Task brief:
Give back exactly the lines from the start of the entries below to the line holding "We evaluate , the", that line included, and leave every picture out.
*** Provided entries ***
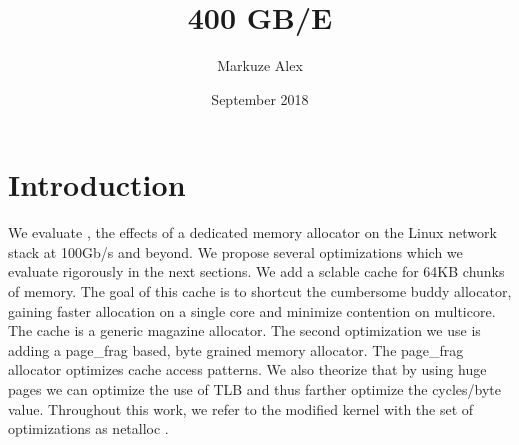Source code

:\documentclass[sigplan,10pt]{acmart}
\title{400 GB/E}
\author{Markuze Alex}
\date{September 2018}
\newcommand{\oursys}{netalloc }
\begin{document}
\maketitle
\section{Introduction}
We evaluate , the effects of a dedicated memory allocator on the Linux network stack at 100Gb/s and beyond.
We propose several optimizations which we evaluate rigorously in the next sections. We add a sclable cache for 64KB chunks of memory. The goal of this cache is to shortcut the cumbersome buddy allocator, gaining faster allocation on a single core and minimize contention on multicore. The cache is a generic magazine allocator.
The second optimization we use is adding a page\_frag based, byte grained memory allocator. The page\_frag allocator optimizes cache access patterns.
We also theorize that by using huge pages we can optimize the use of TLB and thus farther optimize the cycles/byte value.
Throughout this work, we refer to the modified kernel with the set of optimizations as \oursys.

\newpage

\renewcommand\footnotetextcopyrightpermission[1]{}
\end{document}
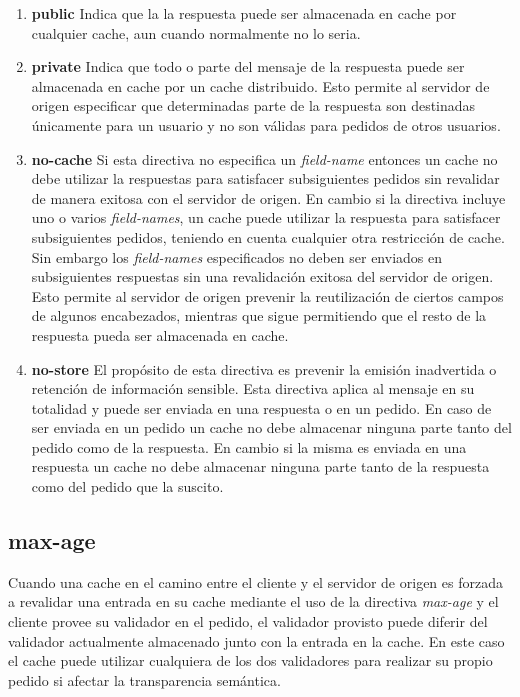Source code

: \documentclass[a4paper,12pt]{report}
\begin{document}
\begin{enumerate}
  \item \textbf{public} Indica que la la respuesta puede ser almacenada en cache por cualquier cache, aun cuando normalmente no lo seria.
  \item \textbf{private} Indica que todo o parte del mensaje de la respuesta puede ser almacenada en cache por un cache distribuido. Esto
  permite al servidor de origen especificar que determinadas parte de la respuesta son destinadas únicamente para un usuario y no son válidas para pedidos de otros usuarios.
  \item \textbf{no-cache} Si esta directiva no especifica un \emph{field-name} entonces un cache no debe utilizar la respuestas para satisfacer subsiguientes pedidos sin
  revalidar de manera exitosa con el servidor de origen. En cambio si la directiva incluye uno o varios \emph{field-names}, un cache puede utilizar la respuesta para
  satisfacer subsiguientes pedidos, teniendo en cuenta cualquier otra restricción de cache. Sin embargo los \emph{field-names} especificados no deben ser enviados en subsiguientes
  respuestas sin una revalidación exitosa del servidor de origen. Esto permite al servidor de origen prevenir la reutilización de ciertos campos de algunos encabezados, mientras
  que sigue permitiendo que el resto de la respuesta pueda ser almacenada en cache.
  \item \textbf{no-store} El propósito de esta directiva es prevenir la emisión inadvertida o retención de información sensible. Esta directiva aplica al mensaje en su
  totalidad y puede ser enviada en una respuesta o en un pedido. En caso de ser enviada en un pedido un cache no debe almacenar ninguna parte tanto del pedido como de la
  respuesta. En cambio si la misma es enviada en una respuesta un cache no debe almacenar ninguna parte tanto de la respuesta como del pedido que la suscito.
\end{enumerate}

\subsection{max-age}
Cuando una cache en el camino entre el cliente y el servidor de origen es forzada a revalidar una entrada en su cache mediante el uso de la directiva \emph{max-age} y el
cliente provee su validador en el pedido, el validador provisto puede diferir del validador actualmente almacenado junto con la entrada en la cache. En este caso el
cache puede utilizar cualquiera de los dos validadores para realizar su propio pedido si afectar la transparencia semántica.
\end{document}
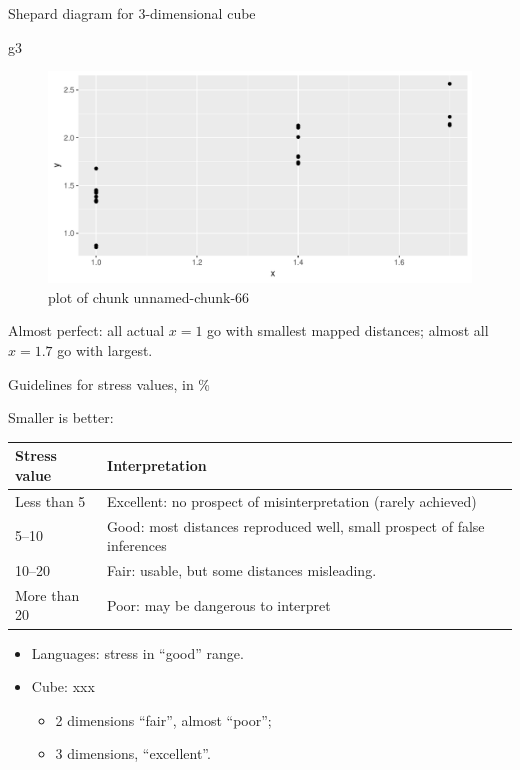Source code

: \documentclass[ignorenonframetext,]{beamer}
\newenvironment{Shaded}{\begin{snugshade}}{\end{snugshade}}
\newcommand{\NormalTok}[1]{#1}
\begin{document}
\begin{frame}[fragile]{Shepard diagram for 3-dimensional cube}
\protect\hypertarget{shepard-diagram-for-3-dimensional-cube}{}

\begin{Shaded}
\begin{Highlighting}[]
\NormalTok{g3}
\end{Highlighting}
\end{Shaded}

\begin{figure}
\centering
\includegraphics{figure/unnamed-chunk-66-1.pdf}
\caption{plot of chunk unnamed-chunk-66}
\end{figure}

Almost perfect: all actual \(x=1\) go with smallest mapped distances;
almost all \(x=1.7\) go with largest.

\end{frame}

\begin{frame}{Guidelines for stress values, in \%}
\protect\hypertarget{guidelines-for-stress-values-in}{}

Smaller is better:

\begin{tabular}{lp{3in}}
Stress value & Interpretation \\
\hline
Less than 5 & Excellent: no prospect of misinterpretation (rarely achieved)\\
5--10 & Good: most distances reproduced well, small prospect of false inferences\\
10--20 & Fair: usable, but some distances misleading.\\
More than 20 & Poor: may be dangerous to interpret\\
\hline
\end{tabular}

\begin{itemize}
\item
  Languages: stress in ``good'' range.
\item
  Cube: xxx

  \begin{itemize}
  \item
    2 dimensions ``fair'', almost ``poor'';
  \item
    3 dimensions, ``excellent''.
  \end{itemize}
\end{itemize}

\end{frame}
\end{document}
*** End of Provided entries ***
Exercise response:
Source code

:\documentclass[sigplan,10pt]{acmart}
\title{400 GB/E}
\author{Markuze Alex}
\date{September 2018}
\newcommand{\oursys}{netalloc }
\begin{document}
\maketitle
\section{Introduction}
We evaluate , the effects of a dedicated memory allocator on the Linux network stack at 100Gb/s and beyond.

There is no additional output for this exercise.